> **What the task requires**: Using the material that follows, identify and copy each line with the string "igång".

__________________________________________________

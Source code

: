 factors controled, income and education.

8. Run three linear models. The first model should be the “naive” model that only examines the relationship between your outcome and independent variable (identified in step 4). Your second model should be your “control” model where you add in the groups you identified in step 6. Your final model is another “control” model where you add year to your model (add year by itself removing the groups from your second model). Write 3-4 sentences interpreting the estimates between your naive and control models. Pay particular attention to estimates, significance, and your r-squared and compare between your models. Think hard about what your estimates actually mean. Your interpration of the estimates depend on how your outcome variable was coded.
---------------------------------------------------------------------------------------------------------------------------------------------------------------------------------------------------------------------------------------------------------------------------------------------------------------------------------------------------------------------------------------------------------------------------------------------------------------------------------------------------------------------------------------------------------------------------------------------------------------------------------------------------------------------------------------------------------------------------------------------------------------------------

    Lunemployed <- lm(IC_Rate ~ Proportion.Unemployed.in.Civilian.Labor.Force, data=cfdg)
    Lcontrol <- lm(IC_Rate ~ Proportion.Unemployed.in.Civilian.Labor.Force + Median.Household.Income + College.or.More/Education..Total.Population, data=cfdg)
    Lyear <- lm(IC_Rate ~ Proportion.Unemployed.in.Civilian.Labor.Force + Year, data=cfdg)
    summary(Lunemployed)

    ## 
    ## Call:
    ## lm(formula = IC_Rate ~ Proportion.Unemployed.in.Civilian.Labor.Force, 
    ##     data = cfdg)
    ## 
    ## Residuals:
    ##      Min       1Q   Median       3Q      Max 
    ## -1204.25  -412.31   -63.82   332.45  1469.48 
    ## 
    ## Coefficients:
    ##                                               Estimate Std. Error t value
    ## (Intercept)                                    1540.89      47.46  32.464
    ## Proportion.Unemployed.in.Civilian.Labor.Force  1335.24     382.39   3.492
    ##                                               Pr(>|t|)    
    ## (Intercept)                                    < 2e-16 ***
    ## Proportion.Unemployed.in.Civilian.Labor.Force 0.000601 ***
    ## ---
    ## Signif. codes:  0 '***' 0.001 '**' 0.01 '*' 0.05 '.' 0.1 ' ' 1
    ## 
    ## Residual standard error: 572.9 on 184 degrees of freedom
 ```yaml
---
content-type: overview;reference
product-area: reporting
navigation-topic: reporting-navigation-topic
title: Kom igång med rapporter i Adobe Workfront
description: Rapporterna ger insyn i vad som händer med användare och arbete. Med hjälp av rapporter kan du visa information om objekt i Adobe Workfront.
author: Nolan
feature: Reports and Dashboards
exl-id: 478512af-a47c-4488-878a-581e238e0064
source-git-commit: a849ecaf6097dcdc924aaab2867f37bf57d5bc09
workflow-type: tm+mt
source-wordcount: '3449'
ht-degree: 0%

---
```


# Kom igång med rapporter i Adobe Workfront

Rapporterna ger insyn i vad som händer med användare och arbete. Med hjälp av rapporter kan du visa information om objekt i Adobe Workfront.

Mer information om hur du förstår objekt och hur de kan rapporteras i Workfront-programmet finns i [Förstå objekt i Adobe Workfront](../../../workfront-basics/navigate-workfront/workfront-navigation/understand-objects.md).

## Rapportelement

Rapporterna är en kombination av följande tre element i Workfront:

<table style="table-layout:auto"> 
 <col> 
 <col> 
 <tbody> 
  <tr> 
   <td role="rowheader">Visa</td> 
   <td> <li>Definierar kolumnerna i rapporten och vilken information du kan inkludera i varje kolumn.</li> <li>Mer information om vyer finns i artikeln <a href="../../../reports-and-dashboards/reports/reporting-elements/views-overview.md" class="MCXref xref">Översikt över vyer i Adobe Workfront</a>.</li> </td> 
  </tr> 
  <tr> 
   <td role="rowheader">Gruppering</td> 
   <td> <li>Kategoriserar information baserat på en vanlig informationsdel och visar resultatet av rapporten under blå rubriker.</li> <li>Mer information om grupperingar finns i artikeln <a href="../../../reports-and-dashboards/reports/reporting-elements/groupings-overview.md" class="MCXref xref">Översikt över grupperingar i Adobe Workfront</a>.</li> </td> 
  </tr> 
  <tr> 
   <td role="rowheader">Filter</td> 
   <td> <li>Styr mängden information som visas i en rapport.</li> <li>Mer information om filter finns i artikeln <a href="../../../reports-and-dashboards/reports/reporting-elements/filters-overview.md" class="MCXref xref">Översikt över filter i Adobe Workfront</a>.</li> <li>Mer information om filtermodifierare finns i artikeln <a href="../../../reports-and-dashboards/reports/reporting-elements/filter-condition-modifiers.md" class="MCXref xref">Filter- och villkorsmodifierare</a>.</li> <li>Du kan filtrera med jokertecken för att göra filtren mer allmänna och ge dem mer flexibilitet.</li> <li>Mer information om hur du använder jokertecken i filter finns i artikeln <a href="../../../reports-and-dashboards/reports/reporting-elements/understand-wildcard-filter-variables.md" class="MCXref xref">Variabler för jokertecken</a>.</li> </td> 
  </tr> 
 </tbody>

__________________________________________________

> **Solution for this exercise**:
title: Kom igång med rapporter i Adobe Workfront
# Kom igång med rapporter i Adobe Workfront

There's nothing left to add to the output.